When the time is right, your healing will come. I did not desire healing for years. But when I wanted it I found more than I bargained for.

And now, a recap:

Pocket full of starlight: Online dating can be used for multiple purposes, including overcoming our greatest fears.

Pocket full of darkness: Online dating can be emotionally draining and dangerous, please exercise caution!

My Busband, My Husband

Photo credit: Tauni Joy photography

My fiancé came over to comfort me, as is his good fiancé custom. He truly is a blessing. When it comes to words I can only say that I am the luckiest.

We are two quiet, nerdy people, who enjoy art, animals, and nature. Together we sit and play with the dog, each knowing that the other is there, and even though there is not a fire burning in the fireplace we feel a warmth. This is love.

Love found me at the strangest of times. It found me when all the mom advice and rom coms in the world would tell me it shouldn’t. I was not at the top of my game. Not crushing it at work. I was entering into my health crisis and the fight of my life when I met my fiancé.

When I first met him at a vegan burger stand, I had been throwing up every night for two months and generally feeling a malaise. I hadn’t wanted to come to the date. He was an internet stranger from a dating app. I was nauseous with a fever and hadn’t slept for a few weeks from vomiting all night. In order to meet him we had to go to a halfway point that was 20 minutes away and I was driving a 25 year old car. Before I had bought a new car after graduating college, but that had been totaled 6 months prior.

Instead of cancelling, I changed into grey leggings, a knit coral V neck and my nice grey winter jacket. It was raining and I had just gotten my hair done earlier that day. I tossed on a beret and eased my way down my apartment stairs.

When I got there, I saw a nervous looking dude in thrifted khakis and a polo beneath a street light. He was curled up against a pillar and it looked like he was soaked from the rain. The light made him glow a strange jaundice yellow, and when I approached him there was fear in his eyes with a gentle sadness. Trepidation, a fear of a repeat date. Being that guy again.

I took it as extreme shyness and smiled my biggest smile. At that moment I decided I was going to make him feel comfortable, no matter how silly I looked. Now I am extremely shy, horrible at conversation, but I decided to find a common subject and talk on it. He revealed he went to church, so we talked about Christianity. I know, I know. Bad move. But he apparently liked it.

We went to an art supply store next. I pointed out some tools I used in art school, which brands I thought were best, and we had an intelligent conversation. There I noticed something remarkable. The yellow light was gone, and he was glowing white as a lion’s star, like the beacon of happiness had landed on him. He had a gentle essence about him, and I knew this meant he was a good, kind person. Call it stupidity or call it intuition.
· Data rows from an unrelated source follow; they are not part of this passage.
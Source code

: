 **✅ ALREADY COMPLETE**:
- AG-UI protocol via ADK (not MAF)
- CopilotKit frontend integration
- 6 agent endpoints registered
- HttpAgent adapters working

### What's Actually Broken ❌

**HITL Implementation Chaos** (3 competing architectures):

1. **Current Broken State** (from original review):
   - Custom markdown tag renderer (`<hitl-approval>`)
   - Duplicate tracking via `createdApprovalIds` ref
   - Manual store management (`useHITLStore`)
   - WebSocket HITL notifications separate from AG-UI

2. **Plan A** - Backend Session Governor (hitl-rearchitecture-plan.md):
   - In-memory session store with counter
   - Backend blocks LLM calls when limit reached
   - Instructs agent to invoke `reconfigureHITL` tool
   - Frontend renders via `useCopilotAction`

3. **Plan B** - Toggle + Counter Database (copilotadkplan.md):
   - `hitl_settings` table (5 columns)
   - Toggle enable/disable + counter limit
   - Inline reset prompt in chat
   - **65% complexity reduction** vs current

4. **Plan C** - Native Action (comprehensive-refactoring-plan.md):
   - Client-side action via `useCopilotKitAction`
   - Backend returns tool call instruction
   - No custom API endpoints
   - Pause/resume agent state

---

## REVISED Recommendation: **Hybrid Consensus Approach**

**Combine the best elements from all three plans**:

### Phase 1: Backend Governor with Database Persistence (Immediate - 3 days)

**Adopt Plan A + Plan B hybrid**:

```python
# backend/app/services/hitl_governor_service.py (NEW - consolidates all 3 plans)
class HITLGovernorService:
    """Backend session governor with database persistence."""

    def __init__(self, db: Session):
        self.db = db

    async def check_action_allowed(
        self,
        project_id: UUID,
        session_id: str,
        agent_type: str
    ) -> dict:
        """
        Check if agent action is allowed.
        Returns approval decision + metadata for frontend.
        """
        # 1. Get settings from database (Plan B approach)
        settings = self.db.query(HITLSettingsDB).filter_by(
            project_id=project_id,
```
I will call it intuition, because he has been nothing but kind to me.

We decided to go shopping at the mall, but on our way to our cars, I began to feel as if I would vomit. I was almost afraid I would not be able to drive home and would need to call an Uber. Apologetically I turned to him and explained I was sick, and that I liked our date. I asked him to text me when he got home, and to be safe driving. He smiled, and said he would in a triumphant yet sad voice.

I drove home, feeling miserable, anxious about the wet roads and my nausea. When I got home, I noticed I had a notification. This man had actually texted me that he had arrived home.

What.

Me, pessimist that I am, figured he thought I was trying to get out of a bad date, which I wasn’t. He had some form of hope that I was not and believed I actually was ill. Our first trust fall was our first date. This is how it began, and this is how it is.

Now, a recap:

Pocket full of starlight: people who say you have to have your life together to find a good person or love are flat out wrong. You are deserving of love even if your ducks in a row are a bunch of angry geese.

Pocket full of darkness: expect to be judged for your angry geese.